Can boolean fields be sent as strings?
No.
Instead of "isActive": "true", it must be boolean:
"isActive": true
Data Operations (Create, Update, Delete)
Why does the same “erpCode” or “code” cause an error?
These fields must be unique in the system.
If the same value exists:
{
"errorCode": "ERR_CONFLICT",
"message": "The same erpCode conflicts with another record."
}
Check if the code is in use before adding a new record.
Can code be changed in update (PUT) operations?
Yes, updateCode is used to find the existing record; the code field can be updated with a new value.
However, if the new code conflicts with another record, it returns 409 Conflict.
Can deleted records be restored?
No.
DELETE endpoints are permanent.
For example, cards deleted via /vendor/creditcard cannot be restored.
Which fields are optional and which are mandatory?
Each endpoint specifies under the “Mandatory” column.
Some fields are conditionally required (e.g., taxNumber is required only for corporate accounts).
What is the difference between PUT and POST?
- POST: Creates a new record.
- PUT: Updates an existing record. Using the wrong method may cause a 400 or 409 error.
What should I do if the server returns “500 Internal Server Error”?
This error occurs due to unexpected system conditions.
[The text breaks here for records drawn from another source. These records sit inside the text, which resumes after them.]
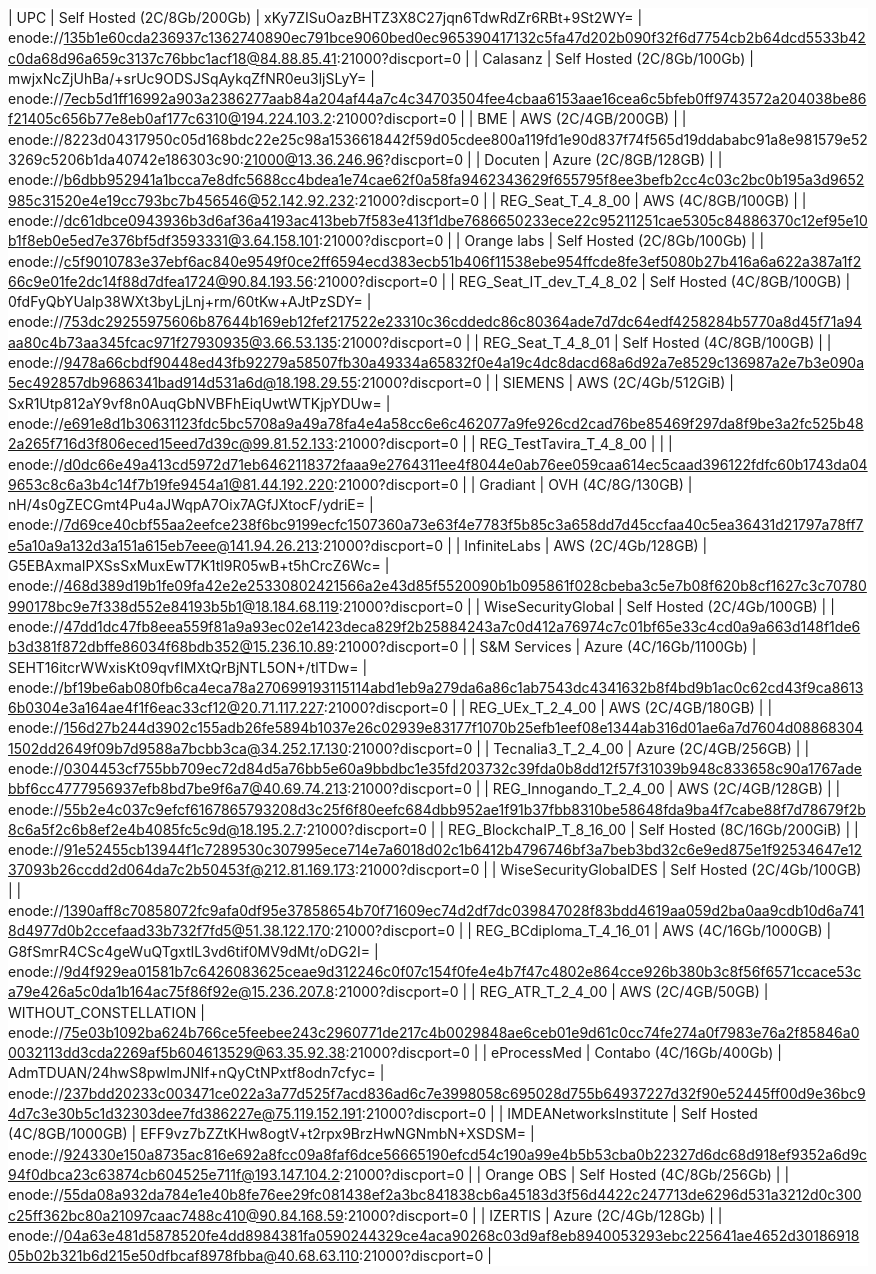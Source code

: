 | UPC | Self Hosted (2C/8Gb/200Gb) | xKy7ZISuOazBHTZ3X8C27jqn6TdwRdZr6RBt+9St2WY= | enode://135b1e60cda236937c1362740890ec791bce9060bed0ec965390417132c5fa47d202b090f32f6d7754cb2b64dcd5533b42c0da68d96a659c3137c76bbc1acf18@84.88.85.41:21000?discport=0 |
| Calasanz | Self Hosted (2C/8Gb/100Gb) | mwjxNcZjUhBa/+srUc9ODSJSqAykqZfNR0eu3ljSLyY= | enode://7ecb5d1ff16992a903a2386277aab84a204af44a7c4c34703504fee4cbaa6153aae16cea6c5bfeb0ff9743572a204038be86f21405c656b77e8eb0af177c6310@194.224.103.2:21000?discport=0 |
| BME | AWS (2C/4GB/200GB) | | enode://8223d04317950c05d168bdc22e25c98a1536618442f59d05cdee800a119fd1e90d837f74f565d19ddababc91a8e981579e523269c5206b1da40742e186303c90:21000@13.36.246.96?discport=0 |
| Docuten | Azure (2C/8GB/128GB) | | enode://b6dbb952941a1bcca7e8dfc5688cc4bdea1e74cae62f0a58fa9462343629f655795f8ee3befb2cc4c03c2bc0b195a3d9652985c31520e4e19cc793bc7b456546@52.142.92.232:21000?discport=0 |
| REG_Seat_T_4_8_00 | AWS (4C/8GB/100GB) | | enode://dc61dbce0943936b3d6af36a4193ac413beb7f583e413f1dbe7686650233ece22c95211251cae5305c84886370c12ef95e10b1f8eb0e5ed7e376bf5df3593331@3.64.158.101:21000?discport=0 |
| Orange labs | Self Hosted (2C/8Gb/100Gb) | | enode://c5f9010783e37ebf6ac840e9549f0ce2ff6594ecd383ecb51b406f11538ebe954ffcde8fe3ef5080b27b416a6a622a387a1f266c9e01fe2dc14f88d7dfea1724@90.84.193.56:21000?discport=0 |
| REG_Seat_IT_dev_T_4_8_02 | Self Hosted (4C/8GB/100GB) | 0fdFyQbYUalp38WXt3byLjLnj+rm/60tKw+AJtPzSDY= | enode://753dc29255975606b87644b169eb12fef217522e23310c36cddedc86c80364ade7d7dc64edf4258284b5770a8d45f71a94aa80c4b73aa345fcac971f27930935@3.66.53.135:21000?discport=0 |
| REG_Seat_T_4_8_01 | Self Hosted (4C/8GB/100GB) |  | enode://9478a66cbdf90448ed43fb92279a58507fb30a49334a65832f0e4a19c4dc8dacd68a6d92a7e8529c136987a2e7b3e090a5ec492857db9686341bad914d531a6d@18.198.29.55:21000?discport=0 |
| SIEMENS | AWS (2C/4Gb/512GiB) | SxR1Utp812aY9vf8n0AuqGbNVBFhEiqUwtWTKjpYDUw= | enode://e691e8d1b30631123fdc5bc5708a9a49a78fa4e4a58cc6e6c462077a9fe926cd2cad76be85469f297da8f9be3a2fc525b482a265f716d3f806eced15eed7d39c@99.81.52.133:21000?discport=0 |
| REG_TestTavira_T_4_8_00 | | | enode://d0dc66e49a413cd5972d71eb6462118372faaa9e2764311ee4f8044e0ab76ee059caa614ec5caad396122fdfc60b1743da049653c8c6a3b4c14f7b19fe9454a1@81.44.192.220:21000?discport=0 |
| Gradiant | OVH (4C/8G/130GB) | nH/4s0gZECGmt4Pu4aJWqpA7Oix7AGfJXtocF/ydriE= | enode://7d69ce40cbf55aa2eefce238f6bc9199ecfc1507360a73e63f4e7783f5b85c3a658dd7d45ccfaa40c5ea36431d21797a78ff7e5a10a9a132d3a151a615eb7eee@141.94.26.213:21000?discport=0 |
| InfiniteLabs | AWS (2C/4Gb/128GB) | G5EBAxmaIPXSsSxMuxEwT7K1tl9R05wB+t5hCrcZ6Wc= | enode://468d389d19b1fe09fa42e2e25330802421566a2e43d85f5520090b1b095861f028cbeba3c5e7b08f620b8cf1627c3c70780990178bc9e7f338d552e84193b5b1@18.184.68.119:21000?discport=0 |
| WiseSecurityGlobal | Self Hosted (2C/4Gb/100GB) | | enode://47dd1dc47fb8eea559f81a9a93ec02e1423deca829f2b25884243a7c0d412a76974c7c01bf65e33c4cd0a9a663d148f1de6b3d381f872dbffe86034f68bdb352@15.236.10.89:21000?discport=0 |
| S&M Services | Azure (4C/16Gb/1100Gb) | SEHT16itcrWWxisKt09qvfIMXtQrBjNTL5ON+/tlTDw= | enode://bf19be6ab080fb6ca4eca78a270699193115114abd1eb9a279da6a86c1ab7543dc4341632b8f4bd9b1ac0c62cd43f9ca86136b0304e3a164ae4f1f6eac33cf12@20.71.117.227:21000?discport=0 |
| REG_UEx_T_2_4_00 | AWS (2C/4GB/180GB) | | enode://156d27b244d3902c155adb26fe5894b1037e26c02939e83177f1070b25efb1eef08e1344ab316d01ae6a7d7604d088683041502dd2649f09b7d9588a7bcbb3ca@34.252.17.130:21000?discport=0 |
| Tecnalia3_T_2_4_00 | Azure (2C/4GB/256GB) |  | enode://0304453cf755bb709ec72d84d5a76bb5e60a9bbdbc1e35fd203732c39fda0b8dd12f57f31039b948c833658c90a1767adebbf6cc4777956937efb8bd7be9f6a7@40.69.74.213:21000?discport=0 |
| REG_Innogando_T_2_4_00 | AWS (2C/4GB/128GB) | | enode://55b2e4c037c9efcf6167865793208d3c25f6f80eefc684dbb952ae1f91b37fbb8310be58648fda9ba4f7cabe88f7d78679f2b8c6a5f2c6b8ef2e4b4085fc5c9d@18.195.2.7:21000?discport=0 |
| REG_BlockchaIP_T_8_16_00 | Self Hosted (8C/16Gb/200GiB)  | | enode://91e52455cb13944f1c7289530c307995ece714e7a6018d02c1b6412b4796746bf3a7beb3bd32c6e9ed875e1f92534647e1237093b26ccdd2d064da7c2b50453f@212.81.169.173:21000?discport=0 |
| WiseSecurityGlobalDES | Self Hosted (2C/4Gb/100GB) | | enode://1390aff8c70858072fc9afa0df95e37858654b70f71609ec74d2df7dc039847028f83bdd4619aa059d2ba0aa9cdb10d6a7418d4977d0b2ccefaad33b732f7fd5@51.38.122.170:21000?discport=0 |
| REG_BCdiploma_T_4_16_01 | AWS (4C/16Gb/1000GB) | G8fSmrR4CSc4geWuQTgxtlL3vd6tif0MV9dMt/oDG2I= | enode://9d4f929ea01581b7c6426083625ceae9d312246c0f07c154f0fe4e4b7f47c4802e864cce926b380b3c8f56f6571ccace53ca79e426a5c0da1b164ac75f86f92e@15.236.207.8:21000?discport=0 |
| REG_ATR_T_2_4_00 | AWS (2C/4GB/50GB) | WITHOUT_CONSTELLATION | enode://75e03b1092ba624b766ce5feebee243c2960771de217c4b0029848ae6ceb01e9d61c0cc74fe274a0f7983e76a2f85846a00032113dd3cda2269af5b604613529@63.35.92.38:21000?discport=0 |
| eProcessMed | Contabo (4C/16Gb/400Gb) | AdmTDUAN/24hwS8pwlmJNlf+nQyCtNPxtf8odn7cfyc= | enode://237bdd20233c003471ce022a3a77d525f7acd836ad6c7e3998058c695028d755b64937227d32f90e52445ff00d9e36bc94d7c3e30b5c1d32303dee7fd386227e@75.119.152.191:21000?discport=0 |
| IMDEANetworksInstitute | Self Hosted (4C/8GB/1000GB) | EFF9vz7bZZtKHw8ogtV+t2rpx9BrzHwNGNmbN+XSDSM= | enode://924330e150a8735ac816e692a8fcc09a8faf6dce56665190efcd54c190a99e4b5b53cba0b22327d6dc68d918ef9352a6d9c94f0dbca23c63874cb604525e711f@193.147.104.2:21000?discport=0 |
| Orange OBS | Self Hosted (4C/8Gb/256Gb) |  | enode://55da08a932da784e1e40b8fe76ee29fc081438ef2a3bc841838cb6a45183d3f56d4422c247713de6296d531a3212d0c300c25ff362bc80a21097caac7488c410@90.84.168.59:21000?discport=0 |
| IZERTIS | Azure (2C/4Gb/128Gb) |  | enode://04a63e481d5878520fe4dd8984381fa0590244329ce4aca90268c03d9af8eb8940053293ebc225641ae4652d3018691805b02b321b6d215e50dfbcaf8978fbba@40.68.63.110:21000?discport=0 |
The traceId in the response should be reported to the technical support team
{
"traceId": "5c1d7f2a-ec81-4e1b-b72c-11e2f8cb234f"
}
Listing, Paging & Filtering
Can I get all records at once?
No, the system enforces paging.
A maximum pageSize=100 can be sent per request.
Where can I find the total number of records?
All listing responses include the totalCount field. This indicates the total number of records.
What happens if I don’t provide a filter parameter?
All records are returned.
However, paging is applied for performance (e.g., first 10 records).
Are filters case-sensitive?
Generally case-insensitive (e.g., "tr", "TR" are treated the same).
However, some fields like code require exact match.
Payment, Card, and Account Operations
Why are card numbers masked?
For security reasons.
Only the first 6 and last 4 digits are shown:
858563******9966
The full number is never returned by any API call.
What does “isVisibleOnPayment” do?
This field determines whether accounts are listed on payment screens.
true → visible on payment screens,
false → used only for background processes.
If an account “code” changes, will old payments be affected?
No.
Old transactions are preserved using the updateCode reference, so historical data is not broken.
Why are saved cards not visible?
- The token may belong to a different tenant.
- If there are no saved cards for the member, a 404 is returned.
- Deleted cards are never listed.
Developer Tips & Best Practices
How can I manage errors most effectively?
Check the isSuccess field in each request result. Log errorCode and traceId for failed requests. This makes debugging easier.
How can I work in the test environment?
The base URL for the test environment is:
https://sandbox.catvendorapi.com/
Integration should be completed in the test environment before real operations.
How to track API version changes?
The “Version Notes (Change Log)” section lists recent changes. New versions usually come with the v2, v3 endpoint prefix.
Is there a rate limit?
If present, a 429 Too Many Requests error is returned. Wait briefly and retry or contact support.
Why is there a UTC date difference?
The API returns all dates in UTC (Coordinated Universal Time). They must be converted to local time on the client side.
When is the registration email sent to the user?
For some endpoints (sendRegisterMail: true), the registration email is automatically sent to the user. This is optional.
How to enable mobile usage?
Set canUseMobile to true to grant the user mobile access. Mobile users can only log in to supported mobile applications.
Can I send data in formats other than JSON?
No.
All requests and responses are in application/json format.
XML or form-data is not supported.
In summary
The FAQ section explains the most common developer errors, technical rules, and business rules with examples.
This section is common for all modules in the system (Vendor, Sub-Vendor, User, Account, Card, etc.).